Vietnam’s prime minister appears to have maneuvered several protégés into key leadership roles as the country’s Communist Party prepares to select a new team to run the quickly growing country, but the reform-minded Nguyen Tan Dung himself looks set to be out of a job.

The party’s conservative secretary-general will continue in his post for at least two years, people familiar with the situation said Thursday, freezing out Mr. Dung, who had been believed to be seeking the role of party chief as term limits end his time as prime minister. The incumbent, General Secretary Nguyen Phu Trong, leads a more conservative power block which takes a more cautious approach to key issues, including market reforms and resisting China’s growing influence in the disputed waters of the South China Sea.

Neither Mr. Dung nor Mr. Trong could be reached for comment. The official Vietnam News Agency reported only that a consensus had been reached at a high-level party plenum meeting before the candidates are forwarded for consideration at the party’s weeklong congress, which begins Jan. 20.

The congress, which meets every five years to chart the Communist Party’s long-term plans, could still change the lineup of leaders selected to steer one of Asia’s fastest-growing economies over the next five years, but that would be considered a rarity.
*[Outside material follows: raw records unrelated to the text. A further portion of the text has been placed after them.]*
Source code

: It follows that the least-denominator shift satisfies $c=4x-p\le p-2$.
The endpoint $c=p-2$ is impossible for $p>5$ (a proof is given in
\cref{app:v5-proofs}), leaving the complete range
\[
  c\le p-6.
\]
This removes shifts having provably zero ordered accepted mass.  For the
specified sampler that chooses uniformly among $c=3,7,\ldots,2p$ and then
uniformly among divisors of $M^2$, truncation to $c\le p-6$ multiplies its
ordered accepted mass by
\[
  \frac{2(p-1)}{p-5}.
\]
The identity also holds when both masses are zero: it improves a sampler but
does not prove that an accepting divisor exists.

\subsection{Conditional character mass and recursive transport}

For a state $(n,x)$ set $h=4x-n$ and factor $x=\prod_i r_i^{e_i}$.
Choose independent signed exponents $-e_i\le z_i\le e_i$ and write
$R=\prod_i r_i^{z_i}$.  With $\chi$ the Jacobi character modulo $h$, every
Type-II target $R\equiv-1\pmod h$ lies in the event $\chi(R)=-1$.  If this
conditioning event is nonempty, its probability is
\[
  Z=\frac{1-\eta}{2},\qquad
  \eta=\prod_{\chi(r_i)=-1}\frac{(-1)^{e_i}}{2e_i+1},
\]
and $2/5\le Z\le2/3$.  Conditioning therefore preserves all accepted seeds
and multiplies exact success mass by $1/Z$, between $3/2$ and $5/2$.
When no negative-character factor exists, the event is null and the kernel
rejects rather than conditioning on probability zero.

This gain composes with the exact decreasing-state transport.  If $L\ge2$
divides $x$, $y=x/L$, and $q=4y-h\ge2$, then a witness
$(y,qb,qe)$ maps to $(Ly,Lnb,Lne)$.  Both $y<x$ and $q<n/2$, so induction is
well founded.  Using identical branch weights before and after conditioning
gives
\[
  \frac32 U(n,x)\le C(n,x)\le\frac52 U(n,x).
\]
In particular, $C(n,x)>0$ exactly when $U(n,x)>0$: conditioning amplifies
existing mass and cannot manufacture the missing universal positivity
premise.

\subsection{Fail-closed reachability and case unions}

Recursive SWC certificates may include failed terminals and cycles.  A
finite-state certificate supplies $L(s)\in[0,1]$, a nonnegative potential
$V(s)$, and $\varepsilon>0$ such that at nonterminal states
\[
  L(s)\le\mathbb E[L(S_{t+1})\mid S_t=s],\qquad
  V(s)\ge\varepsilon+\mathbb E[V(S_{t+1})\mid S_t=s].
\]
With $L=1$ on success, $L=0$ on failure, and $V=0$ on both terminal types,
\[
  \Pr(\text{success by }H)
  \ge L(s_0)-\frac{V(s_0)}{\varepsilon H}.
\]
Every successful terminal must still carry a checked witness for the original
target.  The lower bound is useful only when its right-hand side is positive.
Experts on Vietnam said there will be little upheaval in the country’s policy direction despite Mr. Trong’s role as the heavyweight player in a triumvirate that is expected to include Deputy Prime Minister Nguyen Xuan Phuc as the new premier and Public Security Minister Tran Dai Quang as the country’s state president. Analysts say both newcomers are perceived to be close associates of Mr. Dung.

“The current trajectory will not change, but the pace of reform will be slower and carry less substance,” said Le Hong Hiep at the Institute of Southeast Asian Studies –Yusof Ishak Institute in Singapore. “Mr. Dung is more reformist and action oriented. He is not constrained by ideological considerations, he is a practical leader.”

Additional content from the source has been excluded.